DataFrame Platforms¶

Tags beginner guide dataframe-platform

BenchBox supports native DataFrame benchmarking alongside traditional SQL database benchmarking. DataFrame platforms execute TPC-H queries using native DataFrame APIs rather than SQL, enabling direct performance comparison between different DataFrame libraries.

Why DataFrame Benchmarking Matters¶

The Challenge¶

Modern data engineering teams face a choice between two paradigms:

SQL-based platforms (DuckDB, BigQuery, Snowflake) - Query using SQL strings
DataFrame libraries (Pandas, Polars, PySpark) - Query using native APIs

Traditionally, comparing these approaches required:

Writing queries twice (SQL + DataFrame)
Custom benchmarking infrastructure
Non-standardized measurement methodologies

The BenchBox Solution¶

BenchBox provides unified TPC-H benchmarking across both paradigms:

# SQL mode - queries executed via SQL
benchbox run --platform duckdb --benchmark tpch --scale 1

# DataFrame mode - queries executed via native DataFrame API
benchbox run --platform polars-df --benchmark tpch --scale 1

Same benchmark. Same scale factor. Same metrics. Different execution paradigm.

Key Benefits¶

Benefit	Description
Apples-to-apples comparison	Compare SQL vs DataFrame on identical workloads
Library evaluation	Benchmark Polars vs Pandas vs PySpark on real analytics queries
Migration assessment	Measure performance impact of paradigm switches
Optimization validation	Test DataFrame API optimizations against SQL baselines

Supported Platforms¶

BenchBox supports 4 production-ready DataFrame platforms with 3 more in development.

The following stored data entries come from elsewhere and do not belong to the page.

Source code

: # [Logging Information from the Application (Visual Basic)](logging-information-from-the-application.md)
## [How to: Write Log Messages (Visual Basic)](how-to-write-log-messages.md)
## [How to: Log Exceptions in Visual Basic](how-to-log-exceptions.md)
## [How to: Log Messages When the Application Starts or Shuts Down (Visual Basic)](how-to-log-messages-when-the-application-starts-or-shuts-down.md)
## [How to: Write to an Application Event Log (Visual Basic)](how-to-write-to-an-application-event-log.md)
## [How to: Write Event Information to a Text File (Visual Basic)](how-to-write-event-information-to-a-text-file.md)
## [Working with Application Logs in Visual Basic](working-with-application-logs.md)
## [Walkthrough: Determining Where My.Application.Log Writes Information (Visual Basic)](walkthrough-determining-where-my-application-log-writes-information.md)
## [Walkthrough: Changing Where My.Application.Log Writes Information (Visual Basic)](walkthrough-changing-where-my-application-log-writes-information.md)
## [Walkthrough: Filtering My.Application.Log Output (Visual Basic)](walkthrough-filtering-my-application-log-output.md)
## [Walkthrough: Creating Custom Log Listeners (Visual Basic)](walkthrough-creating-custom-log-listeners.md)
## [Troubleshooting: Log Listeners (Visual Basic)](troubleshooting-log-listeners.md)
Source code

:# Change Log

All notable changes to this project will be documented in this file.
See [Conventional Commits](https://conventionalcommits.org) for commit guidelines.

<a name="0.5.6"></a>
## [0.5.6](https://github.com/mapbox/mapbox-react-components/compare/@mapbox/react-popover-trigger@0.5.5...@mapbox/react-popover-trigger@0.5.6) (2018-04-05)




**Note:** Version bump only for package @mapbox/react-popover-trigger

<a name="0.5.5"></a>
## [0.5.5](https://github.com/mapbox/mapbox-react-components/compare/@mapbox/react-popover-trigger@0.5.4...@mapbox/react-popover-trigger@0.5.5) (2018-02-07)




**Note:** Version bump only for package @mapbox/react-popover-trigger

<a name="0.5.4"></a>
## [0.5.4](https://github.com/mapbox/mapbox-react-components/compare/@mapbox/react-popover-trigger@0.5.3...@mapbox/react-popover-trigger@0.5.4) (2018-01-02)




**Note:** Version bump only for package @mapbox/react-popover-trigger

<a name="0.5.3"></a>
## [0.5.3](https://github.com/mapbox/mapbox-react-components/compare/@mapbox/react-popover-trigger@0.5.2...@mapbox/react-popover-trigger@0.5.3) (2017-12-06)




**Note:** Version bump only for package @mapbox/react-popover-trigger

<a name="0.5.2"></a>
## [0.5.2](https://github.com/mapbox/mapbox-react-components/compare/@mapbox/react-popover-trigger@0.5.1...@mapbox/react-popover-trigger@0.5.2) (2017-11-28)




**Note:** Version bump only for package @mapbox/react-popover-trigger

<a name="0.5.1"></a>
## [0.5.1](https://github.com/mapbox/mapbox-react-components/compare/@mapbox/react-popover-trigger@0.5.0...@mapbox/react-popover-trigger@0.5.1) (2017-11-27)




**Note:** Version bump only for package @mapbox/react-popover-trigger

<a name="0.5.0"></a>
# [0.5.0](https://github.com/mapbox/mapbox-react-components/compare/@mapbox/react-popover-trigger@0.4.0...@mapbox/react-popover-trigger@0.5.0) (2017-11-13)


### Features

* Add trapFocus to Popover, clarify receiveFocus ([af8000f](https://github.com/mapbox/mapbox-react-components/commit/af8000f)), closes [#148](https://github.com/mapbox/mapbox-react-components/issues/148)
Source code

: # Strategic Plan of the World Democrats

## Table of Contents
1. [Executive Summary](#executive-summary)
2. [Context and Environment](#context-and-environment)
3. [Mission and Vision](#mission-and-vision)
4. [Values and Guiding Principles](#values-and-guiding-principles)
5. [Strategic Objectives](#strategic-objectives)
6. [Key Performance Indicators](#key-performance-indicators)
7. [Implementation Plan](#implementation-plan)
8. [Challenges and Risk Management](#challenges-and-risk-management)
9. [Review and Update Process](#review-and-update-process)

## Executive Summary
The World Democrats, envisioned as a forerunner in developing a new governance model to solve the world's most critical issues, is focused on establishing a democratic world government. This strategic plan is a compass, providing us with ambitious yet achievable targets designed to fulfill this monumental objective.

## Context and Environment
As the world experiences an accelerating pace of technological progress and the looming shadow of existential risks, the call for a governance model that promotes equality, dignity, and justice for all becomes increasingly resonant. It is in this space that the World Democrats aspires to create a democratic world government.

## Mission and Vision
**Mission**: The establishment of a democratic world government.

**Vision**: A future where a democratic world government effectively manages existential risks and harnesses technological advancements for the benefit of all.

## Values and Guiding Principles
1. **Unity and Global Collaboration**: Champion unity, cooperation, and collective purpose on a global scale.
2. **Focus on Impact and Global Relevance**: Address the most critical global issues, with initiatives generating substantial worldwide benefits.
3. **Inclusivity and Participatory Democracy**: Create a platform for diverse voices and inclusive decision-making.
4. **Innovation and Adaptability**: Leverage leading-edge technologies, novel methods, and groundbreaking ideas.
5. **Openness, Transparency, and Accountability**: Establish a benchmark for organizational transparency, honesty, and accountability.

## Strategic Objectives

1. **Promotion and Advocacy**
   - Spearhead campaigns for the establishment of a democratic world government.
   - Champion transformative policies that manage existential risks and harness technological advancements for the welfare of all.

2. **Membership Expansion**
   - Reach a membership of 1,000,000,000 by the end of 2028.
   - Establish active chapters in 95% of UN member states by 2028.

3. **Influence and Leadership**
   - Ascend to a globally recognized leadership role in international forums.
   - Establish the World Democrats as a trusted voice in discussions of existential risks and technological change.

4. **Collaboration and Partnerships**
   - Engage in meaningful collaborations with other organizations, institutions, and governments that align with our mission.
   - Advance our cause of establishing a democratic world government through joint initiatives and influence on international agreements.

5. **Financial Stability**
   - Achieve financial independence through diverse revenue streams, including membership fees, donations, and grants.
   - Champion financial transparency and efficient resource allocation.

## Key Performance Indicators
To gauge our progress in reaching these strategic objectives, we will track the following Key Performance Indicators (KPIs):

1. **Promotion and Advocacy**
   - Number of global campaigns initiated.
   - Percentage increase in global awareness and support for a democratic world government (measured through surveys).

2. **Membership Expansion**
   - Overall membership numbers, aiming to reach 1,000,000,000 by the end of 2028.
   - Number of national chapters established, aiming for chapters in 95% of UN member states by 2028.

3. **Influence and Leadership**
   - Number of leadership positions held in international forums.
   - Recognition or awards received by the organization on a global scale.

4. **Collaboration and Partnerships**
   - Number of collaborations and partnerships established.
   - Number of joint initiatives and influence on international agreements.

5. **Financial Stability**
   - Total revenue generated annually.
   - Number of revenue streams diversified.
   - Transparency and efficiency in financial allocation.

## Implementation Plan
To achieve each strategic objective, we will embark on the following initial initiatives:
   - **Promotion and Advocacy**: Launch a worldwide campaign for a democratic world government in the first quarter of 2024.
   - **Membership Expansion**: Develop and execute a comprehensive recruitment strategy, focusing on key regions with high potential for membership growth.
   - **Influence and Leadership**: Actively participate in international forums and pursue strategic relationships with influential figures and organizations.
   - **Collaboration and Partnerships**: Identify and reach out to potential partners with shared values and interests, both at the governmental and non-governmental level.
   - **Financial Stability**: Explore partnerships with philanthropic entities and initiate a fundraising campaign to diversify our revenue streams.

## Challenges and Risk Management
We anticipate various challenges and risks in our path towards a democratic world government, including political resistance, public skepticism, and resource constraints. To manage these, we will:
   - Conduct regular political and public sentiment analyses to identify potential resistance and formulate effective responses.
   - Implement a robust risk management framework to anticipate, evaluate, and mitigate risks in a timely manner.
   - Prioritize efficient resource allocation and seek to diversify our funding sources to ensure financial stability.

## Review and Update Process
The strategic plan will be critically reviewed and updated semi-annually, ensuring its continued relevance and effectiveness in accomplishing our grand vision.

Expression Family (Production-Ready)¶

Libraries using expression objects and declarative, lazy-evaluation style:

Platform	CLI Name	Status	Best For
Polars	`polars-df`	Production-ready	High-performance single-node analytics (recommended)
DataFusion	`datafusion-df`	Production-ready	Arrow-native workflows, Rust performance
PySpark	`pyspark-df`	Production-ready	Distributed big data processing

Pandas Family (Production-Ready)¶

Libraries using string-based column access and imperative style:

Platform	CLI Name	Status	Best For
Pandas	`pandas-df`	Production-ready	Data science prototyping, ecosystem compatibility

Coming Soon¶

Infrastructure is in place for these platforms:

Platform	CLI Name	Family	Status	Notes
Modin	`modin-df`	Pandas	Infrastructure ready	Ray/Dask backends
Dask	`dask-df`	Pandas	Infrastructure ready	Parallel computing
cuDF	`cudf-df`	Pandas	Infrastructure ready	NVIDIA GPU acceleration

Quick Start¶

Installation¶

# Polars DataFrame (recommended - core dependency)
# Already included in base BenchBox installation

# Pandas DataFrame
uv add benchbox --extra dataframe-pandas

# PySpark DataFrame
uv add benchbox --extra dataframe-pyspark

# Install all DataFrame platforms
uv add benchbox --extra dataframe-all

Running Your First DataFrame Benchmark¶

# Run TPC-H on Polars DataFrame
benchbox run --platform polars-df --benchmark tpch --scale 0.01

# Run TPC-H on Pandas DataFrame
benchbox run --platform pandas-df --benchmark tpch --scale 0.01

# Run TPC-H on PySpark DataFrame (local mode)
benchbox run --platform pyspark-df --benchmark tpch --scale 0.01

Comparing SQL vs DataFrame¶

# SQL mode (Polars SQL interface)
benchbox run --platform polars --benchmark tpch --scale 0.1

# DataFrame mode (Polars expression API)
benchbox run --platform polars-df --benchmark tpch --scale 0.1

Architecture: Family-Based Design¶

BenchBox uses a family-based architecture that enables 95%+ code reuse across DataFrame libraries.

The Two Families¶

Python DataFrame libraries cluster into two syntactic families based on API design:

Pandas Family¶

Libraries using string-based column access and imperative style:

# Pandas-style syntax
df = df[df['l_shipdate'] <= cutoff]
result = df.groupby(['l_returnflag', 'l_linestatus']).agg({
    'l_quantity': 'sum',
    'l_extendedprice': 'sum'
})

Members: Pandas, Modin, cuDF, Dask, Vaex

Expression Family¶

Libraries using expression objects and declarative style:

# Expression-style syntax
result = (
    df.filter(col('l_shipdate') <= lit(cutoff))
    .group_by('l_returnflag', 'l_linestatus')
    .agg(
        col('l_quantity').sum().alias('sum_qty'),
        col('l_extendedprice').sum().alias('sum_base_price')
    )
)

Members: Polars, PySpark, DataFusion

Why Family-Based Works¶

Libraries within each family are intentionally API-compatible:

Modin, cuDF, Dask - designed as Pandas drop-in replacements
PySpark, DataFusion - share expression-based conceptual model with Polars

Result: Write query once per family, run on multiple platforms.

Platform Configuration¶

Polars DataFrame (`polars-df`)¶

benchbox run --platform polars-df --benchmark tpch --scale 1 \
  --platform-option streaming=true \
  --platform-option rechunk=true

Option	Default	Description
`streaming`	`false`	Enable streaming mode for large datasets
`rechunk`	`true`	Rechunk data for better memory layout
`n_rows`	-	Limit rows to read (for testing)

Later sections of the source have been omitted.